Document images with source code
§
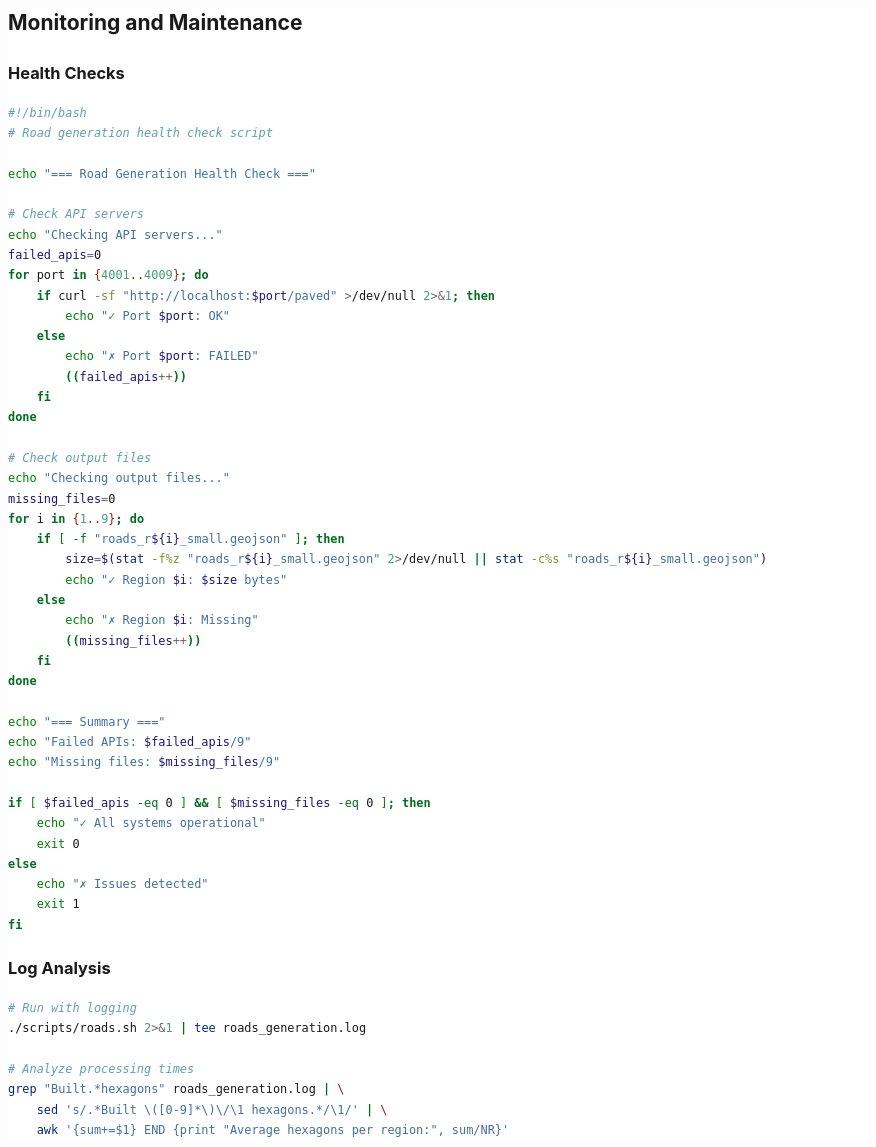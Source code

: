 ## Monitoring and Maintenance

### Health Checks
```bash
#!/bin/bash
# Road generation health check script

echo "=== Road Generation Health Check ==="

# Check API servers
echo "Checking API servers..."
failed_apis=0
for port in {4001..4009}; do
    if curl -sf "http://localhost:$port/paved" >/dev/null 2>&1; then
        echo "✓ Port $port: OK"
    else
        echo "✗ Port $port: FAILED"
        ((failed_apis++))
    fi
done

# Check output files
echo "Checking output files..."
missing_files=0
for i in {1..9}; do
    if [ -f "roads_r${i}_small.geojson" ]; then
        size=$(stat -f%z "roads_r${i}_small.geojson" 2>/dev/null || stat -c%s "roads_r${i}_small.geojson")
        echo "✓ Region $i: $size bytes"
    else
        echo "✗ Region $i: Missing"
        ((missing_files++))
    fi
done

echo "=== Summary ==="
echo "Failed APIs: $failed_apis/9"
echo "Missing files: $missing_files/9"

if [ $failed_apis -eq 0 ] && [ $missing_files -eq 0 ]; then
    echo "✓ All systems operational"
    exit 0
else
    echo "✗ Issues detected"
    exit 1
fi
```

### Log Analysis
```bash
# Run with logging
./scripts/roads.sh 2>&1 | tee roads_generation.log

# Analyze processing times
grep "Built.*hexagons" roads_generation.log | \
    sed 's/.*Built \([0-9]*\)\/\1 hexagons.*/\1/' | \
    awk '{sum+=$1} END {print "Average hexagons per region:", sum/NR}'
```
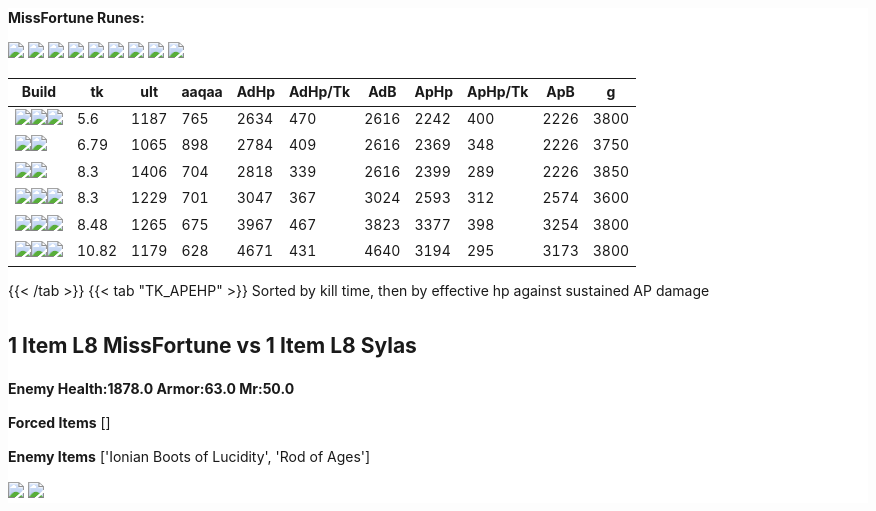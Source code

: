 **MissFortune Runes:**


![](/Styles/Precision/PressTheAttack/PressTheAttack.png)
![](/Styles/Precision/Overheal.png)
![](/Styles/Precision/LegendBloodline/LegendBloodline.png)
![](/Styles/Precision/CutDown/CutDown.png)
![](/Styles/Sorcery/AbsoluteFocus/AbsoluteFocus.png)
![](/Styles/Sorcery/GatheringStorm/GatheringStorm.png)
![](/StatMods/StatModsAdaptiveForceIcon.png)
![](/StatMods/StatModsAdaptiveForceIcon.png)
![](/StatMods/StatModsArmorIcon.png)





 Build |tk|ult|aaqaa|AdHp|AdHp/Tk|AdB|ApHp|ApHp/Tk|ApB|g
-|-|-|-|-|-|-|-|-|-|-
![](/item/6672.png)![](/item/1055.png)![](/item/1036.png)|5.6|1187|765|2634|470|2616|2242|400|2226|3800
![](/item/3153.png)![](/item/1055.png)|6.79|1065|898|2784|409|2616|2369|348|2226|3750
![](/item/3074.png)![](/item/1055.png)|8.3|1406|704|2818|339|2616|2399|289|2226|3850
![](/item/6609.png)![](/item/1055.png)![](/item/1036.png)|8.3|1229|701|3047|367|3024|2593|312|2574|3600
![](/item/6673.png)![](/item/1055.png)![](/item/1036.png)|8.48|1265|675|3967|467|3823|3377|398|3254|3800
![](/item/3026.png)![](/item/1055.png)![](/item/1036.png)|10.82|1179|628|4671|431|4640|3194|295|3173|3800
{{< /tab >}}
{{< tab "TK_APEHP" >}}
Sorted by kill time, then by effective hp against sustained AP damage
## 1 Item L8 MissFortune vs 1 Item L8 Sylas

**Enemy Health:1878.0 Armor:63.0 Mr:50.0**


**Forced Items** []








**Enemy Items** ['Ionian Boots of Lucidity', 'Rod of Ages']





![](/item/3158.png)
![](/item/6657.png)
§
§ About this task
The answer must consist of every line from the data that contains the word "Styles".

§ Written response
![](/Styles/Precision/PressTheAttack/PressTheAttack.png)
![](/Styles/Precision/Overheal.png)
![](/Styles/Precision/LegendBloodline/LegendBloodline.png)
![](/Styles/Precision/CutDown/CutDown.png)
![](/Styles/Sorcery/AbsoluteFocus/AbsoluteFocus.png)
![](/Styles/Sorcery/GatheringStorm/GatheringStorm.png)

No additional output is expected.